Yegor Klochkov · Nikita Zhivotovskiy

The sharpest known high probability generalization bounds for uniformly stable algorithms (Feldman, Vondrak, NeurIPS 2018, COLT, 2019), (Bousquet, Klochkov, Zhivotovskiy, COLT, 2020) contain a generally inevitable sampling error term of order $\Theta(1/\sqrt{n})$. When applied to excess risk bounds, this leads to suboptimal results in several standard stochastic convex optimization problems. We show that if the so-called Bernstein condition is satisfied, the term $\Theta(1/\sqrt{n})$ can be avoided, and high probability excess risk bounds of order up to $O(1/n)$ are possible via uniform stability. Using this result, we show a high probability excess risk bound with the rate $O(\log n/n)$ for strongly convex and Lipschitz losses valid for \emph{any} empirical risk minimization method. This resolves a question of Shalev-Shwartz, Shamir, Srebro, and Sridharan (COLT, 2009). We discuss how $O(\log n/n)$ high probability excess risk bounds are possible for projected gradient descent in the case of strongly convex and Lipschitz losses without the usual smoothness assumption.

**The Complexity of Bayesian Network Learning: Revisiting the Superstructure**

Robert Ganian · Viktoriia Korchemna

We investigate the parameterized complexity of Bayesian Network Structure Learning (BNSL), a classical problem that has received significant attention in empirical but also purely theoretical studies.
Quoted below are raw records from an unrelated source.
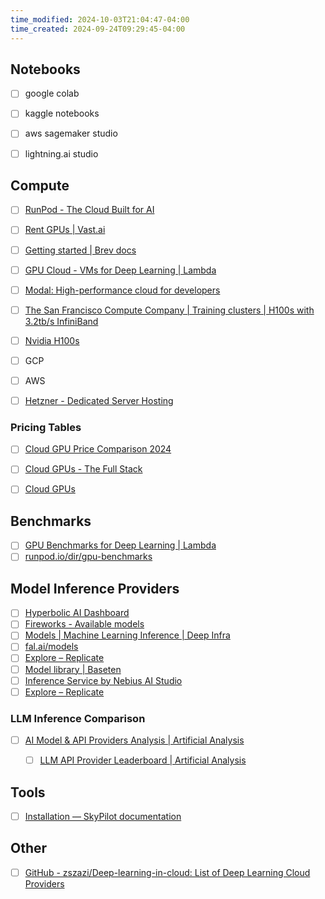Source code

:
 ```yaml
---
time_modified: 2024-10-03T21:04:47-04:00
time_created: 2024-09-24T09:29:45-04:00
---
```


## Notebooks

- [ ] google colab
- [ ] kaggle notebooks
- [ ] aws sagemaker studio
- [ ] lightning.ai studio


## Compute

- [ ] [RunPod - The Cloud Built for AI](https://www.runpod.io/)
- [ ] [Rent GPUs | Vast.ai](https://vast.ai/)
- [ ] [Getting started | Brev docs](https://www.brev.dev/)
- [ ] [GPU Cloud - VMs for Deep Learning | Lambda](https://lambdalabs.com/service/gpu-cloud)
- [ ] [Modal: High-performance cloud for developers](https://modal.com/)
- [ ]  [The San Francisco Compute Company | Training clusters | H100s with 3.2tb/s InfiniBand](https://sfcompute.com/)
- [ ] [Nvidia H100s](https://www.primeintellect.ai/compute/nvidia-h100s?utm_source=twitter&utm_medium=cpc&utm_campaign=gpu_poor&twclid=2ntnwkq3yklp8e9fdaremcrey)
- [ ] GCP
- [ ] AWS

- [ ] [Hetzner - Dedicated Server Hosting](https://www.hetzner.com/dedicated-rootserver/gex130/)



### Pricing Tables

- [ ] [Cloud GPU Price Comparison 2024](https://getdeploying.com/reference/cloud-gpu)
- [ ] [Cloud GPUs - The Full Stack](https://fullstackdeeplearning.com/cloud-gpus/)
- [ ] [Cloud GPUs](https://cloud-gpus.com/)


## Benchmarks

- [ ] [GPU Benchmarks for Deep Learning | Lambda](https://lambdalabs.com/gpu-benchmarks)
- [ ] [runpod.io/dir/gpu-benchmarks](https://www.runpod.io/dir/gpu-benchmarks)

## Model Inference Providers

- [ ] [Hyperbolic AI Dashboard](https://app.hyperbolic.xyz/models)
- [ ] [Fireworks - Available models](https://fireworks.ai/models)
- [ ] [Models | Machine Learning Inference | Deep Infra](https://deepinfra.com/models)
- [ ] [fal.ai/models](https://fal.ai/models)
- [ ] [Explore – Replicate](https://replicate.com/explore)
- [ ] [Model library | Baseten](https://www.baseten.co/library/)
- [ ] [Inference Service by Nebius AI Studio](https://nebius.ai/services/studio-inference-service)
- [ ] [Explore – Replicate](https://replicate.com/explore)

### LLM Inference Comparison

- [ ] [AI Model & API Providers Analysis | Artificial Analysis](https://artificialanalysis.ai/)
	- [ ] [LLM API Provider Leaderboard | Artificial Analysis](https://artificialanalysis.ai/leaderboards/providers)


## Tools
- [ ] [Installation — SkyPilot documentation](https://skypilot.readthedocs.io/en/latest/getting-started/installation.html#installation)


## Other
- [ ] [GitHub - zszazi/Deep-learning-in-cloud: List of Deep Learning Cloud Providers](https://github.com/zszazi/Deep-learning-in-cloud)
We follow up on previous works that have analyzed the complexity of BNSL w.r.t. the so-called superstructure of the input. While known results imply that BNSL is unlikely to be fixed-parameter tractable even when parameterized by the size of a vertex cover in the superstructure, here we show that a different kind of parameterization - notably by the size of a feedback edge set - yields fixed-parameter tractability. We proceed by showing that this result can be strengthened to a localized version of the feedback edge set, and provide corresponding lower bounds that complement previous results to provide a complexity classification of BNSL w.r.t. virtually all well-studied graph parameters.We then analyze how the complexity of BNSL depends on the representation of the input. In particular, while the bulk of past theoretical work on the topic assumed the use of the so-called non-zero representation, here we prove that if an additive representation can be used instead then BNSL becomes fixed-parameter tractable even under significantly milder restrictions to the superstructure, notably when parameterized by the treewidth alone. Last but not least, we show how our results can be extended to the closely related problem of Polytree Learning.